The situation described is an example of **currency risk**, specifically **transaction exposure**. Transaction exposure is the risk that a company will face a loss in its local currency value due to an unexpected change in the exchange rate between the time a transaction is initiated and the time it is settled. In this case, the Bangladeshi buyer agreed to a price in US dollars. Over the three-month credit period, the US dollar strengthened against the Bangladeshi Taka (i.e., it took more Taka to buy one US dollar). As a result, the buyer had to pay more in their home currency than they had originally anticipated, leading to a financial loss of Tk. 112,000. This is a classic example of how unhedged foreign currency transactions can expose a company to risk.

Solution:

We need to perform an incremental analysis to determine if the proposed change in credit policy and sales is worthwhile. We will compare the additional profit to the additional costs incurred.

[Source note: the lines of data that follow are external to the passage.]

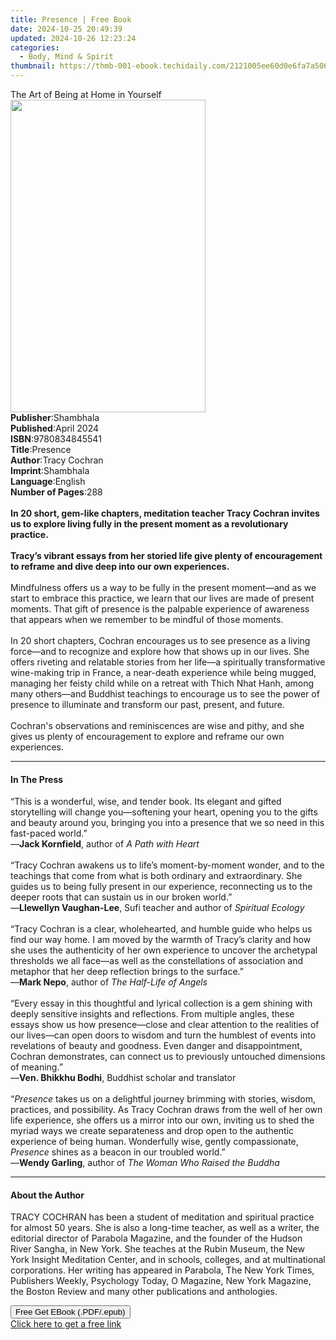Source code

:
 ```yaml
---
title: Presence | Free Book
date: 2024-10-25 20:49:39
updated: 2024-10-26 12:23:24
categories:
  - Body, Mind & Spirit
thumbnail: https://thmb-001-ebook.techidaily.com/2121005ee60d0e6fa7a506eccf8cb4e56f361b938c069ae2e2cb115496dbff32.jpg
---
```

<main id="book-container">
  <div class="flex flex-col">
    <div class="book-brief flex-1 py-6 px-4 sm:p-6 md:py-10 md:px-8">
      <!-- brief-->
      <div class="book-brief-main">The Art of Being at Home in Yourself</div>
    </div>
    <div
      class="book-meta-info flex-1 grid gap-4 col-start-1 col-end-3 row-start-1 sm:mb-6 sm:grid-cols-4 lg:gap-6 lg:col-start-2 lg:row-end-6 lg:row-span-6 lg:mb-0"
    >
      <div
        class="book-meta-info-left place-content-center mt-4 p-4 text-sm leading-6 col-start-2 col-span-2 dark:text-slate-400"
      >
        <img
          class="w-full h-500 object-cover rounded-lg sm:h-255 sm:col-span-2 lg:col-span-full"
          src="https://img-001-ebook.techidaily.com/20c67b8bb4c01f0fe008ad4657c362860474b3e64329fa8e7bb899acf37a5c22.jpg"
          alt=""
          width="312"
          height="500"
        />
      </div>
      <div
        class="book-meta-info-right mt-2 col-start-1 row-start-2 col-span-3 self-center"
      >
        <!-- meta data  -->
        <div class="flex flex-col px-4 md:px-8">
          <div class="flex-1">
            <strong>Publisher</strong>:<span class="px-2">Shambhala</span>
          </div>
          <div class="flex-1">
            <strong>Published</strong>:<span class="px-2">April 2024</span>
          </div>
          <div class="flex-1">
            <strong>ISBN</strong>:<span class="px-2">9780834845541</span>
          </div>
          <div class="flex-1">
            <strong>Title</strong>:<span class="px-2">Presence</span>
          </div>
          <div class="flex-1">
            <strong>Author</strong>:<span class="px-2">Tracy Cochran</span>
          </div>
          <div class="flex-1">
            <strong>Imprint</strong>:<span class="px-2">Shambhala</span>
          </div>
          <div class="flex-1">
            <strong>Language</strong>:<span class="px-2">English</span>
          </div>
          <div class="flex-1">
            <strong>Number of Pages</strong>:<span class="px-2">288</span>
          </div>
        </div>
      </div>
    </div>
    <div class="book-description flex-1 py-6 px-4 sm:p-6 md:py-10 md:px-8">
      <div class="book-description-main">
        <div accordion-content="" id="description">
          <b
            ><br />In 20 short, gem-like chapters, meditation teacher Tracy
            Cochran invites us to explore living fully in the present moment as
            a revolutionary practice.<br /><br />Tracy’s vibrant essays from her
            storied life give plenty of encouragement to reframe and dive deep
            into our own experiences.</b
          ><br /><br />Mindfulness offers us a way to be fully in the present
          moment—and as we start to embrace this practice, we learn that our
          lives are made of present moments. That gift of presence is the
          palpable experience of awareness that appears when we remember to be
          mindful of those moments.&nbsp; &nbsp;<br /><b></b><br />In 20 short
          chapters, Cochran encourages us to see presence as a living force—and
          to recognize and explore how that shows up in our lives. She offers
          riveting and relatable stories from her life—a spiritually
          transformative wine-making trip in France, a near-death experience
          while being mugged, managing her feisty child while on a retreat with
          Thich Nhat Hanh, among many others—and Buddhist teachings to encourage
          us to see the power of presence to illuminate and transform our past,
          present, and future.&nbsp;<br /><b></b><br />Cochran's observations
          and reminiscences are wise and pithy, and she gives us plenty of
          encouragement to explore and reframe our own experiences.
        </div>
        <div class="accordion-fader"></div>
      </div>
    </div>
    <div class="book-excerpts flex-1 py-6 px-4 sm:p-6 md:py-10 md:px-8">
      <!-- excerpts-->
      <div class="book-excerpts-main">
        <hr />
        <h4 class="placeholder placeholder-heading">
          <span>In The Press</span>
        </h4>
        <p>
          “This is a wonderful, wise, and tender book. Its elegant and gifted
          storytelling will change you—softening your heart, opening you to the
          gifts and beauty around you, bringing you into a presence that we so
          need in this fast-paced world.”<br />—<b>Jack Kornfield</b>, author of
          <i>A Path with Heart</i><br /><br />“Tracy Cochran awakens us to
          life’s moment-by-moment wonder, and to the teachings that come from
          what is both ordinary and extraordinary. She guides us to being fully
          present in our experience, reconnecting us to the deeper roots that
          can sustain us in our broken world.”<br />—<b>Llewellyn Vaughan-Lee</b
          >, Sufi teacher and author of <i>Spiritual Ecology</i
          ><br /><br />“Tracy Cochran is a clear, wholehearted, and humble guide
          who helps us find our way home. I am moved by the warmth of Tracy’s
          clarity and how she uses the authenticity of her own experience to
          uncover the archetypal thresholds we all face—as well as the
          constellations of association and metaphor that her deep reflection
          brings to the surface.”<br />—<b>Mark Nepo</b>, author of
          <i>The Half-Life of Angels</i><br /><br />“Every essay in this
          thoughtful and lyrical collection is a gem shining with deeply
          sensitive insights and reflections. From multiple angles, these essays
          show us how presence—close and clear attention to the realities of our
          lives—can open doors to wisdom and turn the humblest of events into
          revelations of beauty and goodness. Even danger and disappointment,
          Cochran demonstrates, can connect us to previously untouched
          dimensions of meaning.”<br />—<b>Ven. Bhikkhu Bodhi</b>, Buddhist
          scholar and translator<br /><br />“<i>Presence</i> takes us on a
          delightful journey brimming with stories, wisdom, practices, and
          possibility. As Tracy Cochran draws from the well of her own life
          experience, she offers us a mirror into our own, inviting us to shed
          the myriad ways we create separateness and drop open to the authentic
          experience of being human. Wonderfully wise, gently compassionate,
          <i>Presence</i> shines as a beacon in our troubled world.”<br />—<b
            >Wendy Garling</b
          >, author of&nbsp;<i>The Woman Who Raised the Buddha</i>
        </p>
      </div>
    </div>
    <div class="book-about-author flex-1 py-6 px-4 sm:p-6 md:py-10 md:px-8">
      <!-- about author-->
      <div class="book-main-author-main">
        <hr />
        <h4 class="placeholder placeholder-heading">
          <span>About the Author</span>
        </h4>
        <p>
          ​TRACY COCHRAN has been a student of meditation and spiritual practice
          for almost 50 years. She is also a long-time teacher, as well as a
          writer, the editorial director of Parabola Magazine, and the founder
          of the Hudson River Sangha, in New York. She teaches at the Rubin
          Museum, the New York Insight Meditation Center, and in schools,
          colleges, and at multinational corporations. Her writing has appeared
          in Parabola, The New York Times, Publishers Weekly, Psychology Today,
          O Magazine, New York Magazine, the Boston Review and many other
          publications and anthologies.
        </p>
      </div>
    </div>
    <div class="book-free-get flex-1 py-6 px-4 sm:p-6 md:py-10 md:px-8">
      <button
        id="btn-free-get"
        class="bg-blue-500 hover:bg-blue-700 text-white font-bold py-2 px-4 rounded"
      >
        Free Get EBook (.PDF/.epub)
      </button>
      <div id="countdown-display" class="px-2 text-lg mt-2"></div>
      <a
        id="free-link"
        class="hidden bg-blue-500 hover:bg-blue-700 text-white font-bold py-2 px-4 rounded"
        href="https://www.ebooks.com/en-us/book/211132883/presence/tracy-cochran/"
        target="_blank"
        >Click here to get a free link</a
      >
    </div>
    <script>
      let countdownTime = 0;
      let countdownInterval = null;
      document
        .getElementById('btn-free-get')
        .addEventListener('click', startCountdown);
      function startCountdown() {
        countdownTime = new Date().getTime() + 60000 * 3;
        countdownInterval = setInterval(updateCountdown, 1000);
        document.getElementById('btn-free-get').disabled = true;
        document
          .getElementById('btn-free-get')
          .classList.add('bg-gray-500', 'cursor-not-allowed');
      }
      function updateCountdown() {
        let currentTime = new Date().getTime();
        let timeLeft = countdownTime - currentTime;
        let secondsLeft = Math.floor(timeLeft / 1000);
        document.getElementById('countdown-display').innerHTML =
          `Remaining time: ${secondsLeft} seconds.`;
        if (secondsLeft <= 0) {
          clearInterval(countdownInterval);
          document.getElementById('btn-free-get').classList.add('hidden');
          document.getElementById('free-link').classList.remove('hidden');
          document.getElementById('countdown-display').innerHTML = '';
        }
      }
    </script>
  </div>
</main>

Incremental Profit from Sales:

Incremental Sales = New Sales - Old Sales = $30,000,000 - 24,000,000 = \text{Tk. } 6,000,000$

Contribution Margin = $6,000,000 \times (1 - \text{Variable Cost Ratio}) = 6,000,000 \times (1 - 0.70) = \text{Tk. } 1,800,000$

Incremental profit is **Tk. 1,800,000**.

Incremental Costs:

1. Cost of Bad Debts:

New Bad Debts = $30,000,000 \times 0.015 = \text{Tk. } 450,000$

Old Bad Debts = $24,000,000 \times 0.01 = \text{Tk. } 240,000$

Incremental Bad Debts = $450,000 - 240,000 = \text{Tk. } 210,000$

2. Cost of Additional Receivables Investment:

Old Receivables = $\frac{24,000,000 \times 0.70}{12} \times 1 \text{ month} = \text{Tk. } 1,400,000$

New Receivables = $\frac{30,000,000 \times 0.70}{12} \times 2 \text{ months} = \text{Tk. } 3,500,000$

Additional Receivables Investment = $3,500,000 - 1,400,000 = \text{Tk. } 2,100,000$

Cost of this investment = $2,100,000 \times 0.20 = \text{Tk. } 420,000$

Total Incremental Costs = Incremental Bad Debts + Cost of Additional Receivables

= $210,000 + 420,000 = \text{Tk. } 630,000$

Net Incremental Profit:

Net Incremental Profit = Incremental Profit from Sales - Total Incremental Costs

= $1,800,000 - 630,000 = \text{Tk. } 1,170,000$

Recommendation: Since the net incremental profit is a positive amount of **Tk. 1,170,000**, the company should **take on the new customers** as the change in credit policy is worthwhile.